====== RECORDS FOR THIS TASK
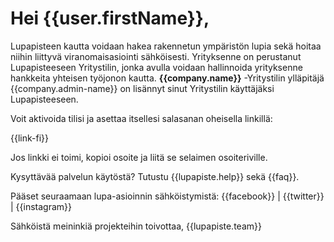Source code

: # Hei {{user.firstName}},

Lupapisteen kautta voidaan hakea rakennetun ymp&auml;rist&ouml;n lupia sek&auml; hoitaa niihin liittyv&auml; viranomaisasiointi s&auml;hk&ouml;isesti. Yrityksenne on perustanut Lupapisteeseen Yritystilin, jonka avulla voidaan hallinnoida yrityksenne hankkeita yhteisen ty&ouml;jonon kautta. **{{company.name}}** -Yritystilin yll&auml;pit&auml;j&auml; {{company.admin-name}} on lis&auml;nnyt sinut Yritystilin k&auml;ytt&auml;j&auml;ksi Lupapisteeseen.

Voit aktivoida tilisi ja asettaa itsellesi salasanan oheisella linkill&auml;:

{{link-fi}}

Jos linkki ei toimi, kopioi osoite ja liit&auml; se selaimen osoiteriville.

Kysytt&auml;v&auml;&auml; palvelun k&auml;yt&ouml;st&auml;? Tutustu {{lupapiste.help}} sek&auml; {{faq}}.

P&auml;&auml;set seuraamaan lupa-asioinnin s&auml;hk&ouml;istymist&auml;: {{facebook}} | {{twitter}} | {{instagram}}

S&auml;hk&ouml;ist&auml; meininki&auml; projekteihin toivottaa,
{{lupapiste.team}}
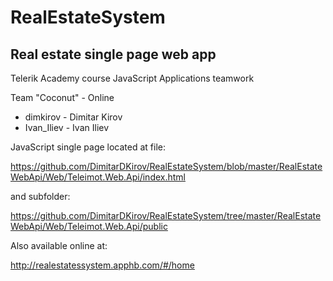# RealEstateSystem
## Real estate single page web app

Telerik Academy course JavaScript Applications teamwork

Team "Coconut" - Online

- dimkirov - Dimitar Kirov
- Ivan_Iliev - Ivan Iliev

JavaScript single page located at file: 

https://github.com/DimitarDKirov/RealEstateSystem/blob/master/RealEstateWebApi/Web/Teleimot.Web.Api/index.html 

and subfolder:

https://github.com/DimitarDKirov/RealEstateSystem/tree/master/RealEstateWebApi/Web/Teleimot.Web.Api/public 

Also available online at:

http://realestatessystem.apphb.com/#/home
============
ASSIGNMENT.
An exact copy of the entries above is required, with the pictures left out.

RESPONSE.
Source code

: # Hei {{user.firstName}},

Lupapisteen kautta voidaan hakea rakennetun ymp&auml;rist&ouml;n lupia sek&auml; hoitaa niihin liittyv&auml; viranomaisasiointi s&auml;hk&ouml;isesti. Yrityksenne on perustanut Lupapisteeseen Yritystilin, jonka avulla voidaan hallinnoida yrityksenne hankkeita yhteisen ty&ouml;jonon kautta. **{{company.name}}** -Yritystilin yll&auml;pit&auml;j&auml; {{company.admin-name}} on lis&auml;nnyt sinut Yritystilin k&auml;ytt&auml;j&auml;ksi Lupapisteeseen.

Voit aktivoida tilisi ja asettaa itsellesi salasanan oheisella linkill&auml;:

{{link-fi}}

Jos linkki ei toimi, kopioi osoite ja liit&auml; se selaimen osoiteriville.

Kysytt&auml;v&auml;&auml; palvelun k&auml;yt&ouml;st&auml;? Tutustu {{lupapiste.help}} sek&auml; {{faq}}.

P&auml;&auml;set seuraamaan lupa-asioinnin s&auml;hk&ouml;istymist&auml;: {{facebook}} | {{twitter}} | {{instagram}}

S&auml;hk&ouml;ist&auml; meininki&auml; projekteihin toivottaa,
{{lupapiste.team}}
# RealEstateSystem
## Real estate single page web app

Telerik Academy course JavaScript Applications teamwork

Team "Coconut" - Online

- dimkirov - Dimitar Kirov
- Ivan_Iliev - Ivan Iliev

JavaScript single page located at file: 

https://github.com/DimitarDKirov/RealEstateSystem/blob/master/RealEstateWebApi/Web/Teleimot.Web.Api/index.html 

and subfolder:

https://github.com/DimitarDKirov/RealEstateSystem/tree/master/RealEstateWebApi/Web/Teleimot.Web.Api/public 

Also available online at:

http://realestatessystem.apphb.com/#/home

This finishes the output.